Abstract 14657: Andexanet-alfa and PER977 (Arapazine) Correct Blood Loss in a Rabbit Liver Laceration Model - Only Andexanet Reverses Markers of fXa-mediated Anticoagulation

Abstract

As use of oral fXa inhibitors has increased, so has the need for an antidote to treat the major side effect of these drugs - bleeding. Andexanet alfa (AnXa) (PRT064445), a recombinant fXa derivative, reverses fXa inhibitor-mediated anticoagulation in animals and humans by sequestering the fXa inhibitor in a 1:1 molar ratio, reducing both anti-fXa activity and plasma free fraction of fXa inhibitor, and restoring normal thrombin generation, PT, and aPTT. These parameters correlate closely with reduced blood loss in a rivaroxaban-treated rabbit liver laceration model.

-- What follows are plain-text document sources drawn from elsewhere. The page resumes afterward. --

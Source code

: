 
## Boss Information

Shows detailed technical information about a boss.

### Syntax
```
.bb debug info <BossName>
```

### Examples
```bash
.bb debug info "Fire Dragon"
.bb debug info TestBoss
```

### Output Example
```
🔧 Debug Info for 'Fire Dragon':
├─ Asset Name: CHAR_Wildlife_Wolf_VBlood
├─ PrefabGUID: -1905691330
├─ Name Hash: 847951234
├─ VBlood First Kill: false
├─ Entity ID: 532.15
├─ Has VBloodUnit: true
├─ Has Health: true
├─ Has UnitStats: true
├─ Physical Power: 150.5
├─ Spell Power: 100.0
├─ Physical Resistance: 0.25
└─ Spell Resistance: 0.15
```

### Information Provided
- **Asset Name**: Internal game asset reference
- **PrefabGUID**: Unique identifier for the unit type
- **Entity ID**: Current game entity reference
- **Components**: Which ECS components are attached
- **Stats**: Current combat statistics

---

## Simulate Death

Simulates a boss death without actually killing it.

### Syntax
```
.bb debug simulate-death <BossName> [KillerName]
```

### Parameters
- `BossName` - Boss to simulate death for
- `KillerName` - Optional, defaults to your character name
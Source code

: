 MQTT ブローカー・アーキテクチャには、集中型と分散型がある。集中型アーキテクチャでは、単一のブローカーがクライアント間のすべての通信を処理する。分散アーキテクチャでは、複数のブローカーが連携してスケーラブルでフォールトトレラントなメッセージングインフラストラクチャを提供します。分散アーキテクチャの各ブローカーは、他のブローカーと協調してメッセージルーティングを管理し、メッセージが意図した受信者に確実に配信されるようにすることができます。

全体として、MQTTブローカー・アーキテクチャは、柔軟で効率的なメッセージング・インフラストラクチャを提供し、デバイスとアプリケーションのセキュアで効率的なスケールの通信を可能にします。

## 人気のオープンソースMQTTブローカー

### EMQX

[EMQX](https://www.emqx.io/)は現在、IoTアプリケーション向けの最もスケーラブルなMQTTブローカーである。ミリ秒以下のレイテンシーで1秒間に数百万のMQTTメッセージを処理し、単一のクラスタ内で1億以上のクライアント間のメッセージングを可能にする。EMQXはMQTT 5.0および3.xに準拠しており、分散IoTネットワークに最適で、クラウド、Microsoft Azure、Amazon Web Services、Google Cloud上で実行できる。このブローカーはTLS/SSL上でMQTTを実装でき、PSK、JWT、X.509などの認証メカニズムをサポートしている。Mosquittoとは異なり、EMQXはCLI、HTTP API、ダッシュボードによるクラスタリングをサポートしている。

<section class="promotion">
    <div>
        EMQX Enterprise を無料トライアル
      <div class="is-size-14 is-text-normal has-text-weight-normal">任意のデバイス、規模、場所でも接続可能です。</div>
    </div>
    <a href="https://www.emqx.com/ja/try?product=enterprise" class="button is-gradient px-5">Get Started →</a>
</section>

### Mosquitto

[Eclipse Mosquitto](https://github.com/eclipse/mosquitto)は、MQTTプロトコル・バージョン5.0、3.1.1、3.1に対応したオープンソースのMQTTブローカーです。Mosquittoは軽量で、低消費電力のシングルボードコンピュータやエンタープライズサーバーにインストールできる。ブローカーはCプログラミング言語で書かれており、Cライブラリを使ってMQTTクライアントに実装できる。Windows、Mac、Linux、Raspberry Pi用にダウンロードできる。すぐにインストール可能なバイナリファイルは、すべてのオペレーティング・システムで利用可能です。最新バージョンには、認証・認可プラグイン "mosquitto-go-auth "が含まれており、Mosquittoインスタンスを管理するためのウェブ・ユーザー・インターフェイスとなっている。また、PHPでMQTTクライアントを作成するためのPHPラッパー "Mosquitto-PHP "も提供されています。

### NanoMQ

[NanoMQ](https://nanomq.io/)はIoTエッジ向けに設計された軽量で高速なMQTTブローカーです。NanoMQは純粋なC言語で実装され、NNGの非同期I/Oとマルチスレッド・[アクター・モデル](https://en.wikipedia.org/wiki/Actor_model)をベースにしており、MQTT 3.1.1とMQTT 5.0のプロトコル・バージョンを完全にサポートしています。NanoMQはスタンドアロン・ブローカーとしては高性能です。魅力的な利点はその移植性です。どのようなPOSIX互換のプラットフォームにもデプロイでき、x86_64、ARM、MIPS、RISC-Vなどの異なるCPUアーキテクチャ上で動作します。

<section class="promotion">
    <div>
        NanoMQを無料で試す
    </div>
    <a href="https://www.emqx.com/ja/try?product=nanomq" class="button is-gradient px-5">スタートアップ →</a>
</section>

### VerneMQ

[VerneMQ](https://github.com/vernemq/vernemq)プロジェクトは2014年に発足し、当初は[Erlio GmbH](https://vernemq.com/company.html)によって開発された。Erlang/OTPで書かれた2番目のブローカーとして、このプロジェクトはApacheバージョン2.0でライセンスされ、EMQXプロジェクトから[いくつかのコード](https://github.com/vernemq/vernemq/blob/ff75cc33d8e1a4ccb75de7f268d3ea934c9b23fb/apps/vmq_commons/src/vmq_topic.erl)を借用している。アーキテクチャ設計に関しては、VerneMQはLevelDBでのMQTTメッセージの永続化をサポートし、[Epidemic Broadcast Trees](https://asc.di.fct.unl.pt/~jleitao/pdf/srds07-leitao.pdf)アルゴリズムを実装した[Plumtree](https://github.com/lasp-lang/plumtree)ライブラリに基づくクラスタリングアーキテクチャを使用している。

Aripazine (PER) (PER977; Perosphere, Inc.) is a small molecule that has been reported to reverse the anticoagulant effects of a broad range of anticoagulants (fXa and thrombin inhibitors; heparins) by direct binding. We synthesized PER and compared it to AnXa in this same liver laceration model at PER doses of 0.3, 3 and 30 mg/kg, and observed reductions in blood loss of 27%, 16% and 76%, respectively ( p <0.02 for 30 mg/kg dose only). There was an unexpected dose-responsive, but non-significant, trend toward decreased blood loss in non-anticoagulated rabbits with PER alone, with the 30 mg/kg dose showing a 23% decrease. The reduction in blood loss between the two agents was similar at the highest dose studied (76% decrease for 75 mg AnXa/rabbit [ASH 2012] and 76% decrease for 30 mg/kg PER in this study). PER dose groups, however, did not show reduction in riva-induced increases in PT, aPTT or anti-fXa activity. Moreover, there was no change in total plasma concentration of riva after PER administration compared to the 6-fold increase seen with AnXa due to its high affinity for riva and redistribution of riva from the extravascular to the intravascular compartment. Unlike the ~1:1 molar ratio needed for AnXa to sequester riva, a 30:1 PER:Riva molar ratio was needed to reduce blood loss. While the mechanism of action (MOA) for AnXa has been well characterized in preclinical and clinical studies, the mechanism of prevention of blood loss with PER in this model is unclear. In summary, the MOA of PER differs from that of AnXa, where direct (1:1) binding of AnXa to the fXa inhibitor decreases the free fraction of the anticoagulant, reverses PD markers and restores normal hemostasis. Further investigation of PER is required.